# DIRECTIONS
Scan the records below for the line with "de Android Studio. </a></li>" and the line with "Personal (Site). </a></li>". Repeat those two lines and every line between them exactly, and nothing else.
====== DATASET CONTENT
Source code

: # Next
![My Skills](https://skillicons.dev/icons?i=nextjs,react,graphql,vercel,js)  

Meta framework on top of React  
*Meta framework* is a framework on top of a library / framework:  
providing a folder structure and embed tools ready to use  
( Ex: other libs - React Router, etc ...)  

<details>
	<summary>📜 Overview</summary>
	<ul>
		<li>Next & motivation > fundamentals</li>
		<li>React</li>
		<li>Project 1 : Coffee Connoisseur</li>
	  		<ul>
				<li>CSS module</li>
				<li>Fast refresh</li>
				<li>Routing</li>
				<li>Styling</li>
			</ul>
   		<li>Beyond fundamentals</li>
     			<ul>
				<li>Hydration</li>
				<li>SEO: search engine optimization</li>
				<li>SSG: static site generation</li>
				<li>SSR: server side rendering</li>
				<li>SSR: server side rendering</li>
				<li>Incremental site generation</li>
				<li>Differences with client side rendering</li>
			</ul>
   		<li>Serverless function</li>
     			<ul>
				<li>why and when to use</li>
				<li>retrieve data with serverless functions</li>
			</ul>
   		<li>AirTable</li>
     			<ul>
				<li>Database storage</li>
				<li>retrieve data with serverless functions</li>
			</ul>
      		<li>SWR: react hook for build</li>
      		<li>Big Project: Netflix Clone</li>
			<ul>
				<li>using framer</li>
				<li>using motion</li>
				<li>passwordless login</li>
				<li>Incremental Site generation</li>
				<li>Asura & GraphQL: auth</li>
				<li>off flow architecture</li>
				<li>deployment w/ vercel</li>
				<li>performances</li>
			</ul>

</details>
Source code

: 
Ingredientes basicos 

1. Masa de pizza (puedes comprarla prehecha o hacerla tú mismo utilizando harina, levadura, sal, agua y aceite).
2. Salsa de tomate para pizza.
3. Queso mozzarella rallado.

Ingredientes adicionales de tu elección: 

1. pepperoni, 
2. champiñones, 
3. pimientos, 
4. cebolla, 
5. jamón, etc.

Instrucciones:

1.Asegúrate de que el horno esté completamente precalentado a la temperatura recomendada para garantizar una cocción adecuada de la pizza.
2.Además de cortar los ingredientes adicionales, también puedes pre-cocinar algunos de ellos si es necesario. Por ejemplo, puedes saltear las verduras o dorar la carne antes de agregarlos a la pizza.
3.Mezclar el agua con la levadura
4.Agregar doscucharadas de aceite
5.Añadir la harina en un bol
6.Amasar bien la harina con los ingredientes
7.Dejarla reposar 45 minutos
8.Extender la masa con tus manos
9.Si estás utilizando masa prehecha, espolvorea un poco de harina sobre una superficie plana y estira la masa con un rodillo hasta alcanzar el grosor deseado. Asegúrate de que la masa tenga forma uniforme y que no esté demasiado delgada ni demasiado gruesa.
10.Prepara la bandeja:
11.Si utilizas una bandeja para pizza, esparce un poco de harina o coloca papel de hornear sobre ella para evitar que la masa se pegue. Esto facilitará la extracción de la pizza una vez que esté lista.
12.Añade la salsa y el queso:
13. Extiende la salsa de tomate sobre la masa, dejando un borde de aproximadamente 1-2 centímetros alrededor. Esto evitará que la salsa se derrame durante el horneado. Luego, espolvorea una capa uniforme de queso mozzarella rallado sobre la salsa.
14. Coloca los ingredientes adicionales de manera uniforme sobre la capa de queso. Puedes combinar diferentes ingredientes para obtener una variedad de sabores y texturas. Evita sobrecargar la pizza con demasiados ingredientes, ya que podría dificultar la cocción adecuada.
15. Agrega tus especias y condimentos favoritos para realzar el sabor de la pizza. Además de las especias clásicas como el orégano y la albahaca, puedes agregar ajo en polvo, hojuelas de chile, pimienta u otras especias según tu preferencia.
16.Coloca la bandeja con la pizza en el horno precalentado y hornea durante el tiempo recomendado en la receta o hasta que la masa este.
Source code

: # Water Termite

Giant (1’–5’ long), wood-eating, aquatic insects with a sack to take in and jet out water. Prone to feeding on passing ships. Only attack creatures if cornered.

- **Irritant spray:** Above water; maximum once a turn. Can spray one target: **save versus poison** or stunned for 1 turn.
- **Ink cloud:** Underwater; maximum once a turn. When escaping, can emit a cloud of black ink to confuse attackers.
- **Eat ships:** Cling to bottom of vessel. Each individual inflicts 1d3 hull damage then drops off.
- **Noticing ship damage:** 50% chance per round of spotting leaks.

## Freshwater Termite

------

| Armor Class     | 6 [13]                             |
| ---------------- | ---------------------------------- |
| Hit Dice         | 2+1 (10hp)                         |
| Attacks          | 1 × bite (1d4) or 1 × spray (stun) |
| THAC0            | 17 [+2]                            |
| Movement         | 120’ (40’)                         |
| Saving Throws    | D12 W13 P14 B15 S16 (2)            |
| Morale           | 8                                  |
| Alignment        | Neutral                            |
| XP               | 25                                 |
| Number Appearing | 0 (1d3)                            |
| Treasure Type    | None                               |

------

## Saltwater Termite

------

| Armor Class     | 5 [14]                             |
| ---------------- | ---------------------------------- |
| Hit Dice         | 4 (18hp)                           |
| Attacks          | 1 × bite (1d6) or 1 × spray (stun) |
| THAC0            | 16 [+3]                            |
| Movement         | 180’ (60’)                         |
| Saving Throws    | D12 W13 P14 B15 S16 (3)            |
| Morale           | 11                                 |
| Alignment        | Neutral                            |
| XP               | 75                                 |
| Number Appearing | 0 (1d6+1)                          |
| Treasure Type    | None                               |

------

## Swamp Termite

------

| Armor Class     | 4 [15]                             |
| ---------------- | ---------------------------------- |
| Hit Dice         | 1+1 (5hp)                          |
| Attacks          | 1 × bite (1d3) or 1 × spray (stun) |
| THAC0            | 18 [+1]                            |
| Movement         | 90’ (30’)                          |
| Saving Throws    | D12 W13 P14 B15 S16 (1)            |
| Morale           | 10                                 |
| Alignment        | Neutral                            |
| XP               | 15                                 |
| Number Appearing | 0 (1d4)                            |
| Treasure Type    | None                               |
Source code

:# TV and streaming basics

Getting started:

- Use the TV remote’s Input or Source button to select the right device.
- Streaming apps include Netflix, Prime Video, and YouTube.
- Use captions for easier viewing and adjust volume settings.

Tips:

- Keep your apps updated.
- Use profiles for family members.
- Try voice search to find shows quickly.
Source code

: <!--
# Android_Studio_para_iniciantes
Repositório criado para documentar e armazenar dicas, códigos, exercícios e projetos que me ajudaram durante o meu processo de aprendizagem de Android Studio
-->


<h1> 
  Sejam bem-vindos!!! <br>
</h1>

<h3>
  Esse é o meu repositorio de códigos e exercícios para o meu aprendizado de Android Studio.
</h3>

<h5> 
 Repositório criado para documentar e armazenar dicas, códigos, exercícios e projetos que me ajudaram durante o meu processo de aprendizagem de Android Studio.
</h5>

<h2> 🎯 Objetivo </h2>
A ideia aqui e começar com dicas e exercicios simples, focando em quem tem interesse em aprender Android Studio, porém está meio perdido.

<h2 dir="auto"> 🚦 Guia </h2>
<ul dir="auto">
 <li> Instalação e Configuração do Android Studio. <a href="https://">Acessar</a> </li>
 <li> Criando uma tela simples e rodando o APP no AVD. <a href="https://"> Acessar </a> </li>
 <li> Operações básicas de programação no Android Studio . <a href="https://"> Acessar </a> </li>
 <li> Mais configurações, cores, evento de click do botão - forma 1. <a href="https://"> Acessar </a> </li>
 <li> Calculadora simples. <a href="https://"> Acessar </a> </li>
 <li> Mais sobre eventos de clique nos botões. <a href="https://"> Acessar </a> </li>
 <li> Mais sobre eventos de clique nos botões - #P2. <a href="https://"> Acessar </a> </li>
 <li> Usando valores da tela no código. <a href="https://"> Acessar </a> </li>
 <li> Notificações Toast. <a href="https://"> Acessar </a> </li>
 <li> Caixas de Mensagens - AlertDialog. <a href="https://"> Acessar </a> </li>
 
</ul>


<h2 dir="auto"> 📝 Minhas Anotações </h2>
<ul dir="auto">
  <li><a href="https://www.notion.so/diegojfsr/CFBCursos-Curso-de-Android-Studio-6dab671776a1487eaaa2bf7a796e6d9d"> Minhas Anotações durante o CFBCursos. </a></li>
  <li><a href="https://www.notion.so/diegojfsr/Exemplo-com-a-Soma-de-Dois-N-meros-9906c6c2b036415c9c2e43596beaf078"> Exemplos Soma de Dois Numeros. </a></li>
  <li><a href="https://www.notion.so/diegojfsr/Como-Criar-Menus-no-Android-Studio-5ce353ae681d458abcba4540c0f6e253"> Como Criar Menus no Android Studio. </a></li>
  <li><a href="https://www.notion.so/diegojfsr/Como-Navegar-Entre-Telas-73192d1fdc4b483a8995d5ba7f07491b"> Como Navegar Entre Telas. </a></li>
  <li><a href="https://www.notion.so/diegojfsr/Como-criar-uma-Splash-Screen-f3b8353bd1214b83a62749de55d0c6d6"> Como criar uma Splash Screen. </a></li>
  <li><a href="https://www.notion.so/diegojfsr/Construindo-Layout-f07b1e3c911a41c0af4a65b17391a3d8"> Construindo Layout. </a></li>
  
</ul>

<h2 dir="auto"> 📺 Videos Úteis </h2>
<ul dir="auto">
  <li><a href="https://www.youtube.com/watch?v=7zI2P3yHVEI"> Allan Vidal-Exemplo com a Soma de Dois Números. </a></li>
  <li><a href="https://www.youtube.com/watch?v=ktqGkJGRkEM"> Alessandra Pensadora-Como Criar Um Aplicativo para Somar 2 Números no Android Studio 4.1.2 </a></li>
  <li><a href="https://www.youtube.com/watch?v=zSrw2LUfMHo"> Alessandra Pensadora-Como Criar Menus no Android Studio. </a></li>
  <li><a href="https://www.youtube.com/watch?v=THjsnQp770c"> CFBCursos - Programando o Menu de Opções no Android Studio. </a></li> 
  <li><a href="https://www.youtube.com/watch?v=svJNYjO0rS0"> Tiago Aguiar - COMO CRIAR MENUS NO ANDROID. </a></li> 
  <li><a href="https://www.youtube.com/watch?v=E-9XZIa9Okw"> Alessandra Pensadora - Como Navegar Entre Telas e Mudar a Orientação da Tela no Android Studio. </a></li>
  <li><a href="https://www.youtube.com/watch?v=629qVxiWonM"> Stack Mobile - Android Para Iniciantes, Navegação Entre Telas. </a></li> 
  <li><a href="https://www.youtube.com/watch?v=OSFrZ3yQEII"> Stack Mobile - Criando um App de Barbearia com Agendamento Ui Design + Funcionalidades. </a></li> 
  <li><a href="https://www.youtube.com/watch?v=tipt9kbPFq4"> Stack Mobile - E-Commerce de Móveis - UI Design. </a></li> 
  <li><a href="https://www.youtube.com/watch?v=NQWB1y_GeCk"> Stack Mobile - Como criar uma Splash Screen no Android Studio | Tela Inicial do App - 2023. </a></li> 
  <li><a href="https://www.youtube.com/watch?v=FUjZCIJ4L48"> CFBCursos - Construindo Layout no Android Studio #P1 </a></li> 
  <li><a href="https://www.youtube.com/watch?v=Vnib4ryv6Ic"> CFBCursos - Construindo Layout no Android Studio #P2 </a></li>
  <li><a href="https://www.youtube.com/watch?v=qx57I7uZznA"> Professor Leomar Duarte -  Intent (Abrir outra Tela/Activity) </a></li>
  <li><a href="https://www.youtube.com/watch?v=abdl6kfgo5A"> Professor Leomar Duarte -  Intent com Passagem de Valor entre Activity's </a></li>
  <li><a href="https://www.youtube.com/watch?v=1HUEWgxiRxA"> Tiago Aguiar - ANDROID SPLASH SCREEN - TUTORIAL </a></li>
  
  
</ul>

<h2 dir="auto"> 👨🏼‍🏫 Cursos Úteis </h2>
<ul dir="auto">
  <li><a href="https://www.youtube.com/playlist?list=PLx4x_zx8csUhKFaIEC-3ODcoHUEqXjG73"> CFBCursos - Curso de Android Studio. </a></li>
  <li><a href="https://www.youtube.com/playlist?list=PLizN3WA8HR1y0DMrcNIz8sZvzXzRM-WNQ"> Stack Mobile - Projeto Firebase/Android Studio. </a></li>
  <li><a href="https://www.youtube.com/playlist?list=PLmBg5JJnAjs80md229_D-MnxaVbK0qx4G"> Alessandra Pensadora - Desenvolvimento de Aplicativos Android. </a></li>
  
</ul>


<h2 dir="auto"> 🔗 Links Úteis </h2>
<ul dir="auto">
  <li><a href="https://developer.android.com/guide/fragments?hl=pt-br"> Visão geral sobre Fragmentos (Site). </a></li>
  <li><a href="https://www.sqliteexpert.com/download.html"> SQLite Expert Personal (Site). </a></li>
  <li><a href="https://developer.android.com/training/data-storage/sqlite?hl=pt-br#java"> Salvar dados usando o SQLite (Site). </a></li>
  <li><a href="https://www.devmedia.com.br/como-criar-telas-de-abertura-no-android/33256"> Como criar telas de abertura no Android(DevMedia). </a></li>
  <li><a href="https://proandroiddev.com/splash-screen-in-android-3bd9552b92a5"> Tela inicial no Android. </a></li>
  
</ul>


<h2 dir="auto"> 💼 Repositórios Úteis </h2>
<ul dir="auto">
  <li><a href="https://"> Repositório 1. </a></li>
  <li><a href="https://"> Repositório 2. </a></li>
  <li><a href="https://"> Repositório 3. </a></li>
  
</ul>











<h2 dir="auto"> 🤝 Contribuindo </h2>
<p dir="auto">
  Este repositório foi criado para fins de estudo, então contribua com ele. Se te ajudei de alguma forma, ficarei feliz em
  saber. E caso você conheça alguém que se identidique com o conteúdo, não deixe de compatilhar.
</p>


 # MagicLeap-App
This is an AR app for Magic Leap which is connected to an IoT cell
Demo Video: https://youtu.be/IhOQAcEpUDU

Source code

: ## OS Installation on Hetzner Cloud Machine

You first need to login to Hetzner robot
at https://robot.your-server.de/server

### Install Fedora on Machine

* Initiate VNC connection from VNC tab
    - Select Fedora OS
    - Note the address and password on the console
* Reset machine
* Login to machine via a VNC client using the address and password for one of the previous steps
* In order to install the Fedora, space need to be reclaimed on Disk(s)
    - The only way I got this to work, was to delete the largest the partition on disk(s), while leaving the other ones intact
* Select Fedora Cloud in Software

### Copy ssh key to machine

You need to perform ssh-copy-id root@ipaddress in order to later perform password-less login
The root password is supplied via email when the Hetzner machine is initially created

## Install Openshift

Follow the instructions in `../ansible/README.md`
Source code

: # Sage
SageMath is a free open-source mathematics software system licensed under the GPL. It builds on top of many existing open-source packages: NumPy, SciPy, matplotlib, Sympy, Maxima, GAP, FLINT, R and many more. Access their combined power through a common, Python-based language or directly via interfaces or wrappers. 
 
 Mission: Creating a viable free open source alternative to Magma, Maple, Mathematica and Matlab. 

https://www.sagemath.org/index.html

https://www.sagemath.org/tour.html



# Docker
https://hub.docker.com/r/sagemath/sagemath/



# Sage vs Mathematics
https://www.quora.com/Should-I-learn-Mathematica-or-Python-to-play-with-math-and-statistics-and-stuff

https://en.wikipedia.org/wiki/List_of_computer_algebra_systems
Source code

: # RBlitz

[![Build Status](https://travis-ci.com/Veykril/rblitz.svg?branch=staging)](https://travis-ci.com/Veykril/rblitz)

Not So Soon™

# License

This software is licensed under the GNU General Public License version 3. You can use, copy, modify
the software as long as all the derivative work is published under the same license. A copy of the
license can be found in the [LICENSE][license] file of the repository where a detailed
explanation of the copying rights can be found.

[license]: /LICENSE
============
# SOLUTION TO THE PROBLEM
  <li><a href="https://www.youtube.com/playlist?list=PLx4x_zx8csUhKFaIEC-3ODcoHUEqXjG73"> CFBCursos - Curso de Android Studio. </a></li>
  <li><a href="https://www.youtube.com/playlist?list=PLizN3WA8HR1y0DMrcNIz8sZvzXzRM-WNQ"> Stack Mobile - Projeto Firebase/Android Studio. </a></li>
  <li><a href="https://www.youtube.com/playlist?list=PLmBg5JJnAjs80md229_D-MnxaVbK0qx4G"> Alessandra Pensadora - Desenvolvimento de Aplicativos Android. </a></li>
  
</ul>


<h2 dir="auto"> 🔗 Links Úteis </h2>
<ul dir="auto">
  <li><a href="https://developer.android.com/guide/fragments?hl=pt-br"> Visão geral sobre Fragmentos (Site). </a></li>
  <li><a href="https://www.sqliteexpert.com/download.html"> SQLite Expert Personal (Site). </a></li>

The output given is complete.